Everything in the data below should be restated word for word.

=== Excerpted data ===
---+---
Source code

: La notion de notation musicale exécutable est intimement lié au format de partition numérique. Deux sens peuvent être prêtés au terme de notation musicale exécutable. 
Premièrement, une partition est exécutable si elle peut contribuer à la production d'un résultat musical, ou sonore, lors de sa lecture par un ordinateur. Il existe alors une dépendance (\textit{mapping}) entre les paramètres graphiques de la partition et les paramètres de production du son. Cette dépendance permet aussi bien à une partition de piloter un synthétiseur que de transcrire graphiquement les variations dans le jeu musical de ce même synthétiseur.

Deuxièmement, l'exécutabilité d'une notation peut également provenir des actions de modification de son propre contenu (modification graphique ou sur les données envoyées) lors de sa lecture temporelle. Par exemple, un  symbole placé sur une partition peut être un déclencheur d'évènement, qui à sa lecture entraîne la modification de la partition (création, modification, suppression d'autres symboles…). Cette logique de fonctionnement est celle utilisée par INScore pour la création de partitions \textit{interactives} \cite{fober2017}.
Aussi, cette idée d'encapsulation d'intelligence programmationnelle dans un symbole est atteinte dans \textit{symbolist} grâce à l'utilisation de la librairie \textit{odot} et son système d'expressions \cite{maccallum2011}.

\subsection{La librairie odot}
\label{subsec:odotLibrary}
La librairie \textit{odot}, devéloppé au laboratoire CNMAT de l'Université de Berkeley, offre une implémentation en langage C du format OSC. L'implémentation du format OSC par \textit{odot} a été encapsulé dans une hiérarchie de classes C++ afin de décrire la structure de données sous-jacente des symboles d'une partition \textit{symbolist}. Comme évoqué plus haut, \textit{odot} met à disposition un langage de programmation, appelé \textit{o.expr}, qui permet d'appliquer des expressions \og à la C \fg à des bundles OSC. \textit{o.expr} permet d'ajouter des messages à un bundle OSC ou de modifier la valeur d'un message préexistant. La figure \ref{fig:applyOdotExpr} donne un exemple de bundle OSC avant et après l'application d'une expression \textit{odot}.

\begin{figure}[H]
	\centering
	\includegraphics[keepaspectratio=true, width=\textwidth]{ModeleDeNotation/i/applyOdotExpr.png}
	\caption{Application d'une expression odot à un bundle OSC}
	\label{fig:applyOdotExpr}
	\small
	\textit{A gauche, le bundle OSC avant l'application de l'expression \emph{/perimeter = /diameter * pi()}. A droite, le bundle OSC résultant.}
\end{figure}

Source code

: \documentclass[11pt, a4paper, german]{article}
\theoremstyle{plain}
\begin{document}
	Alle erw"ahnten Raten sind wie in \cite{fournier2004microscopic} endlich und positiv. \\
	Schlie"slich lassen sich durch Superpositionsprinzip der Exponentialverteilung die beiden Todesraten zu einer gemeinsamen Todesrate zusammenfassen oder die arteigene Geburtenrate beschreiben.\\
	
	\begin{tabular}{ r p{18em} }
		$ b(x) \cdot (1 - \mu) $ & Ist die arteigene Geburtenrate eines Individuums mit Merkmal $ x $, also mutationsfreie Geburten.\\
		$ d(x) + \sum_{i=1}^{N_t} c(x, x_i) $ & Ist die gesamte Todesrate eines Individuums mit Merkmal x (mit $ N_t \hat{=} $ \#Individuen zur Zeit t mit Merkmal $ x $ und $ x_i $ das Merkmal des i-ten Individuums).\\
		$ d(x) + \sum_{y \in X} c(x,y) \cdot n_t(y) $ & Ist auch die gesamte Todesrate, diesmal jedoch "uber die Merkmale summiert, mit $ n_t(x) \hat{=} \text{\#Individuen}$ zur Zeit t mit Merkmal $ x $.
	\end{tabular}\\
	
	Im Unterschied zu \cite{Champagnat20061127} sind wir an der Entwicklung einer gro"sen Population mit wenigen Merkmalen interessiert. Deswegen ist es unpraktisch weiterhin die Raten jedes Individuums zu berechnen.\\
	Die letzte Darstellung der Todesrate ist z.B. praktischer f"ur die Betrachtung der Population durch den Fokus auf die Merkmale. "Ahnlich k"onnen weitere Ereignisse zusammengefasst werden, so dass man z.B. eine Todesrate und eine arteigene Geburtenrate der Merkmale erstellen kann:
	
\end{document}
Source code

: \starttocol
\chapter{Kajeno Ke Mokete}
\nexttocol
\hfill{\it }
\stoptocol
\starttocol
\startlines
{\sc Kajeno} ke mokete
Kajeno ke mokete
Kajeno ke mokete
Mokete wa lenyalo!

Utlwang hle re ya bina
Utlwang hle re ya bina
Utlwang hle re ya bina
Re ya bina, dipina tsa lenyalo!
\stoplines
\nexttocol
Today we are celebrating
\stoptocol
---+---
=== Written answer ===
Source code

: La notion de notation musicale exécutable est intimement lié au format de partition numérique. Deux sens peuvent être prêtés au terme de notation musicale exécutable. 
Premièrement, une partition est exécutable si elle peut contribuer à la production d'un résultat musical, ou sonore, lors de sa lecture par un ordinateur. Il existe alors une dépendance (\textit{mapping}) entre les paramètres graphiques de la partition et les paramètres de production du son. Cette dépendance permet aussi bien à une partition de piloter un synthétiseur que de transcrire graphiquement les variations dans le jeu musical de ce même synthétiseur.

Deuxièmement, l'exécutabilité d'une notation peut également provenir des actions de modification de son propre contenu (modification graphique ou sur les données envoyées) lors de sa lecture temporelle. Par exemple, un  symbole placé sur une partition peut être un déclencheur d'évènement, qui à sa lecture entraîne la modification de la partition (création, modification, suppression d'autres symboles…). Cette logique de fonctionnement est celle utilisée par INScore pour la création de partitions \textit{interactives} \cite{fober2017}.
Aussi, cette idée d'encapsulation d'intelligence programmationnelle dans un symbole est atteinte dans \textit{symbolist} grâce à l'utilisation de la librairie \textit{odot} et son système d'expressions \cite{maccallum2011}.

\subsection{La librairie odot}
\label{subsec:odotLibrary}
La librairie \textit{odot}, devéloppé au laboratoire CNMAT de l'Université de Berkeley, offre une implémentation en langage C du format OSC. L'implémentation du format OSC par \textit{odot} a été encapsulé dans une hiérarchie de classes C++ afin de décrire la structure de données sous-jacente des symboles d'une partition \textit{symbolist}. Comme évoqué plus haut, \textit{odot} met à disposition un langage de programmation, appelé \textit{o.expr}, qui permet d'appliquer des expressions \og à la C \fg à des bundles OSC. \textit{o.expr} permet d'ajouter des messages à un bundle OSC ou de modifier la valeur d'un message préexistant. La figure \ref{fig:applyOdotExpr} donne un exemple de bundle OSC avant et après l'application d'une expression \textit{odot}.

\begin{figure}[H]
	\centering
	\includegraphics[keepaspectratio=true, width=\textwidth]{ModeleDeNotation/i/applyOdotExpr.png}
	\caption{Application d'une expression odot à un bundle OSC}
	\label{fig:applyOdotExpr}
	\small
	\textit{A gauche, le bundle OSC avant l'application de l'expression \emph{/perimeter = /diameter * pi()}. A droite, le bundle OSC résultant.}
\end{figure}

Source code

: \documentclass[11pt, a4paper, german]{article}
\theoremstyle{plain}
\begin{document}
	Alle erw"ahnten Raten sind wie in \cite{fournier2004microscopic} endlich und positiv. \\
	Schlie"slich lassen sich durch Superpositionsprinzip der Exponentialverteilung die beiden Todesraten zu einer gemeinsamen Todesrate zusammenfassen oder die arteigene Geburtenrate beschreiben.\\
	
	\begin{tabular}{ r p{18em} }
		$ b(x) \cdot (1 - \mu) $ & Ist die arteigene Geburtenrate eines Individuums mit Merkmal $ x $, also mutationsfreie Geburten.\\
		$ d(x) + \sum_{i=1}^{N_t} c(x, x_i) $ & Ist die gesamte Todesrate eines Individuums mit Merkmal x (mit $ N_t \hat{=} $ \#Individuen zur Zeit t mit Merkmal $ x $ und $ x_i $ das Merkmal des i-ten Individuums).\\
		$ d(x) + \sum_{y \in X} c(x,y) \cdot n_t(y) $ & Ist auch die gesamte Todesrate, diesmal jedoch "uber die Merkmale summiert, mit $ n_t(x) \hat{=} \text{\#Individuen}$ zur Zeit t mit Merkmal $ x $.
	\end{tabular}\\
	
	Im Unterschied zu \cite{Champagnat20061127} sind wir an der Entwicklung einer gro"sen Population mit wenigen Merkmalen interessiert. Deswegen ist es unpraktisch weiterhin die Raten jedes Individuums zu berechnen.\\
	Die letzte Darstellung der Todesrate ist z.B. praktischer f"ur die Betrachtung der Population durch den Fokus auf die Merkmale. "Ahnlich k"onnen weitere Ereignisse zusammengefasst werden, so dass man z.B. eine Todesrate und eine arteigene Geburtenrate der Merkmale erstellen kann:
	
\end{document}
Source code

: \starttocol
\chapter{Kajeno Ke Mokete}
\nexttocol
\hfill{\it }
\stoptocol
\starttocol
\startlines
{\sc Kajeno} ke mokete
Kajeno ke mokete
Kajeno ke mokete
Mokete wa lenyalo!

Utlwang hle re ya bina
Utlwang hle re ya bina
Utlwang hle re ya bina
Re ya bina, dipina tsa lenyalo!
\stoplines
\nexttocol
Today we are celebrating
\stoptocol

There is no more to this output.